Частично словосочетание «старинной песни мир» встречается у Мандельштама уже в одном из самых ранних стихотворений «О, красавица Сайма, ты лодку мою колыхала…»:
Это стихотворение 1908 года также создает фольклорный романтический метасюжет северных сказаний — в данном случае финских [126]. Знаменательно не только сочетание «старинная песнь», но и родственный нашему стихотворению образ «колыбельной неги». При желании в шуме шубертовско-мюллеровской мельницы можно расслышать образное продолжение «водного плеска» мандельштамовской Калевалы, в котором «душа» слышит «колыбельную негу» старинной песни: ведь недаром образ шумящей мельницы взят из стихотворения В. Мюллера «Колыбельная песня ручья» («Des Baches Wiegenlied»). Колыбельную негу Калевалы слышит и слушает у Мандельштама «душа», главное свойство-содержание которой согласно метапоэтическому стихотворению «Отчего душа так певуча…» — «певучесть» (I, 68). В «шубертовском» стихотворении 1918 года смысловое ударение во втором стихе легко ставится над словом «петь»: «нам пели Шуберта — родная колыбель» (ст. 2). Семантическое поле «песни» — центральное для разбираемого стихотворения. Слово «песня/песнь» повторяется в каждой строфе: «песни урагана» в первой (ст. 3), «старинной песни мир» (ст. 5) во второй и «дикая песнь» (ст. 10) в третьей. То, что образ «песни» прочно связан у Мандельштама с романтизмом, подтверждает и стихотворение «Я не слыхал рассказов Оссиана…», где метаобраз макферсоновских кельтских сказаний, пропущенный через русскую скандинаво-оссианическую традицию (в первую очередь, через Батюшкова), включает в себя тему преемственности поэтического слова:
В «песне» изначально воплощено искомое романтиками соединение музыки и слова, песенная природа поэтического слова. Чужая дикая песнь возвращается через века и слагается как своя. В нашем стихотворении сила этого «ночного возвращения» характеризуется как «страшная» (ст. 9). Речь уже идет не о прямом наследии, не о преемственности от отца к сыну, а о принципе «вечного возвращения» поэтического слова. Романтическое наитие возвращает поэтическое слово в его «родную колыбель» (ст. 2).

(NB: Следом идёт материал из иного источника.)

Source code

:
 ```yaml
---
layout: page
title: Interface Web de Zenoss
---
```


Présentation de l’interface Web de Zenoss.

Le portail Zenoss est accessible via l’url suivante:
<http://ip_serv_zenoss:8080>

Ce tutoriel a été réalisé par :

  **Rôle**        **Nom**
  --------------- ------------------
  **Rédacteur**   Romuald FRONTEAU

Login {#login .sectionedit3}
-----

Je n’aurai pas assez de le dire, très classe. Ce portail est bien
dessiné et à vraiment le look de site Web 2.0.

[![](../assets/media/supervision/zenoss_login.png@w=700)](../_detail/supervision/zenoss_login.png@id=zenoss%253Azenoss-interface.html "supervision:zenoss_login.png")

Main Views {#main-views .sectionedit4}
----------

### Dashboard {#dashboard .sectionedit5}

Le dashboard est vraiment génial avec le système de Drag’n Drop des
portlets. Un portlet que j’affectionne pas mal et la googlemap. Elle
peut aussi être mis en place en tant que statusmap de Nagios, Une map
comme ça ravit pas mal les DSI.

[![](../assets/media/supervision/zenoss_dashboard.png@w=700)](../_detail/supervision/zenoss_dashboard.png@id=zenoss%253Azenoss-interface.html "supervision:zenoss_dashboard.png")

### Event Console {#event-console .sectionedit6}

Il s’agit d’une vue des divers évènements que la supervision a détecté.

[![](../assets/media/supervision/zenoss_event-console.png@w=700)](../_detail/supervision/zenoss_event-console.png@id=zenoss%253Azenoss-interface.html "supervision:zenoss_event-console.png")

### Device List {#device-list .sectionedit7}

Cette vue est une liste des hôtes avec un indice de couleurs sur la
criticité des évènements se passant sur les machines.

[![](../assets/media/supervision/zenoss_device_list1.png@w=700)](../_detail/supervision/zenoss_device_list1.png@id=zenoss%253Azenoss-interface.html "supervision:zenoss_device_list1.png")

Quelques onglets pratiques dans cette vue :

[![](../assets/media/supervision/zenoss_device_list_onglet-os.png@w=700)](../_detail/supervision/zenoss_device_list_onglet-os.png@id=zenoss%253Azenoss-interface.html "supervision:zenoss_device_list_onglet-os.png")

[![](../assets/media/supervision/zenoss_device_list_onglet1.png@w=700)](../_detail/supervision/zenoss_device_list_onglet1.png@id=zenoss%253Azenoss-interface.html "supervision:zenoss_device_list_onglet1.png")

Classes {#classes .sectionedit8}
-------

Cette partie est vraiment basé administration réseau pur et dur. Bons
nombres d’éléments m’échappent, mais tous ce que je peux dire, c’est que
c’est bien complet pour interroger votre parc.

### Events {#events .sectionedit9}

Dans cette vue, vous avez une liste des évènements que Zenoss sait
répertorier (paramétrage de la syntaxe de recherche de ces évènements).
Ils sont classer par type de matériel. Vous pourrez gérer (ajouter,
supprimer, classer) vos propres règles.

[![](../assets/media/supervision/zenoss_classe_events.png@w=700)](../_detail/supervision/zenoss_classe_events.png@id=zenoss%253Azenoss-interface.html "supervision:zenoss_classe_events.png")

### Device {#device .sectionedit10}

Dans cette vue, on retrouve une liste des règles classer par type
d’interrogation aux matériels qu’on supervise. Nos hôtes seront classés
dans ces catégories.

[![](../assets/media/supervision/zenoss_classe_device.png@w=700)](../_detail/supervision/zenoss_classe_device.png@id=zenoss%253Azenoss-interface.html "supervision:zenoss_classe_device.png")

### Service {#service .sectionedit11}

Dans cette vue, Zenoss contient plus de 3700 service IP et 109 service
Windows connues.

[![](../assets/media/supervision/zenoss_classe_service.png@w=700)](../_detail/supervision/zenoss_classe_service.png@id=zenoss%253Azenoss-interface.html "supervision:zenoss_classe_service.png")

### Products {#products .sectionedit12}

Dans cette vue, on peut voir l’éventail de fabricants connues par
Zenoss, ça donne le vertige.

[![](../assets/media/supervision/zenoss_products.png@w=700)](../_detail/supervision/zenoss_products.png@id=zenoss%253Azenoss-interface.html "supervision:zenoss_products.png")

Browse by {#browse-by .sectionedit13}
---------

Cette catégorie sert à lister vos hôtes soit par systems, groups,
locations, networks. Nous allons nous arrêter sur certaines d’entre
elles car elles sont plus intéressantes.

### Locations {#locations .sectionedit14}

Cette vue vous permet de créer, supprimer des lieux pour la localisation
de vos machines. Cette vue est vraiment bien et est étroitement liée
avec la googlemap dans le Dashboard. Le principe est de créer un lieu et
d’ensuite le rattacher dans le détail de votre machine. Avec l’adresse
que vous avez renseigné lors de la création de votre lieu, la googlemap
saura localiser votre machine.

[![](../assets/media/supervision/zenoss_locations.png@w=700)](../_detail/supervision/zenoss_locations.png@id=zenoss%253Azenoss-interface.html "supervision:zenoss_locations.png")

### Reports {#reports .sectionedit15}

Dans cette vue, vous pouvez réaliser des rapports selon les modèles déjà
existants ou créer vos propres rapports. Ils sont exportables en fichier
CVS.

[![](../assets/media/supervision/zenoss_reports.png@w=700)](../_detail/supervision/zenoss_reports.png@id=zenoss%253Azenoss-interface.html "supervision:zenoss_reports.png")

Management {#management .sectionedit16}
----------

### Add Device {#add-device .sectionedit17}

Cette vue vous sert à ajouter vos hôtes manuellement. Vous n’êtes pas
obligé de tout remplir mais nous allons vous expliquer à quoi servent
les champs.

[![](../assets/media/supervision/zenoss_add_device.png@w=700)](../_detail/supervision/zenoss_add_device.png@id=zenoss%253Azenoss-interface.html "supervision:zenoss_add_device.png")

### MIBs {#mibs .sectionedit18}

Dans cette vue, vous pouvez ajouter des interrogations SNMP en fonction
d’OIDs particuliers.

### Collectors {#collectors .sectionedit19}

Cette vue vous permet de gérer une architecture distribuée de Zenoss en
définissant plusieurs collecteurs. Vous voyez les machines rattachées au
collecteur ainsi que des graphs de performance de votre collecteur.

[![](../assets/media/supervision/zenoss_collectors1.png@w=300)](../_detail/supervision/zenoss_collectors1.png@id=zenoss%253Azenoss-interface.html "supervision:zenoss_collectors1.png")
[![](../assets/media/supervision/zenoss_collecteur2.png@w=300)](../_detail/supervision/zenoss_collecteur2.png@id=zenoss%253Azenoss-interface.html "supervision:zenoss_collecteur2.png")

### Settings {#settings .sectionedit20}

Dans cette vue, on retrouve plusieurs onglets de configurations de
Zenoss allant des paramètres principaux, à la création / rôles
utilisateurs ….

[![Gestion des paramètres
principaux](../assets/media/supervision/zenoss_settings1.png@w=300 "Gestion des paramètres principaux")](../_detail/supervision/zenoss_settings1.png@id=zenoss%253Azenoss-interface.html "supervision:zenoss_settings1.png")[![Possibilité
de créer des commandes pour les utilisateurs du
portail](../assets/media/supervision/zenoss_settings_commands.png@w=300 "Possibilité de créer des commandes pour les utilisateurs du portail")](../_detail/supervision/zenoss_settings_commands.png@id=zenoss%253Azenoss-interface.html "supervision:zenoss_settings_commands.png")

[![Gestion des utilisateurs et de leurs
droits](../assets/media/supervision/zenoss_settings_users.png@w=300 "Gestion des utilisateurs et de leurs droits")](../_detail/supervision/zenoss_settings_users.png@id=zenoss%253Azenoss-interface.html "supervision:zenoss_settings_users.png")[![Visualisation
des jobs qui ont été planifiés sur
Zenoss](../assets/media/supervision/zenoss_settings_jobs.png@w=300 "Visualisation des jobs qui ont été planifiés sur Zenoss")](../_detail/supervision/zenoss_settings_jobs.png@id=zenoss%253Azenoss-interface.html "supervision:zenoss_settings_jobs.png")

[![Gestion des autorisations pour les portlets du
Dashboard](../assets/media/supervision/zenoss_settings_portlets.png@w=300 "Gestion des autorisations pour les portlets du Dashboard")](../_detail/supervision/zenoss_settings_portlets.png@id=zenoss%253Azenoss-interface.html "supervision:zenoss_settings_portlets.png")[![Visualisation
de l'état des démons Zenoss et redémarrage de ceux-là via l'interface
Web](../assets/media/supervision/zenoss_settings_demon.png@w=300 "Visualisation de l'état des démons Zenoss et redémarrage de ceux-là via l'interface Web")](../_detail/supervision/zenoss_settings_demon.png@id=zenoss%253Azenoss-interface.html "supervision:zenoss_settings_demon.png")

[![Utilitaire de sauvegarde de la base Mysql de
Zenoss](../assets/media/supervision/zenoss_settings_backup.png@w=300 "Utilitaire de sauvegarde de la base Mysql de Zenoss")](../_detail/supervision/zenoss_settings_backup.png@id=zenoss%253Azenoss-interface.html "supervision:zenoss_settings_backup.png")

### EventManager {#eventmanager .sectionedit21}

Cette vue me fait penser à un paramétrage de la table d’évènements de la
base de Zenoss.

Мир старинной песни — «коричневый», «зеленый» (ст. 5), цвета леса, деревьев. Это уже не метафорический «лес органа», а лес, который раскачивает «лесной царь» (ст. 8). Здесь мы имеем дело с (метонимическими) переходами образов. С одной стороны, в придаточном предложении, обозначенном пространственно-временным местоименным наречием «где» (ст. 7), описывается интерьер, ландшафт мира «старинной песни», с другой стороны, коричнево-зеленый цвет лип, которые раскачивает лесной царь, переходит и на сам «старинной песни мир».
Мир песни — «вечно молодой» (ст. 6). Этот эпитет отсылает как к идее вечного обращения-возвращения поэтического образа, так и к романтическому культу вечной молодости. Тему «вечной молодости» Мандельштам усиливает, используя исключительно глаголы несовершенного вида: все, о чем повествуется, длится вечно, вечно молодо. Четыре имперфекта настраивают на это временное чувство длительности происходящего в первой строфе: «гудел» (ст. 1), «пели» (ст. 2), «шумела» (ст. 3), «смеялся» (ст. 4). Два глагола в историческом презенсе придают описываемому действию-событию характер длительности: «качает» (ст. 8), «глядит» (ст. 12). На грамматическом уровне текста поэт реализует подхваченную у романтиков идиллическую идею вечной молодости.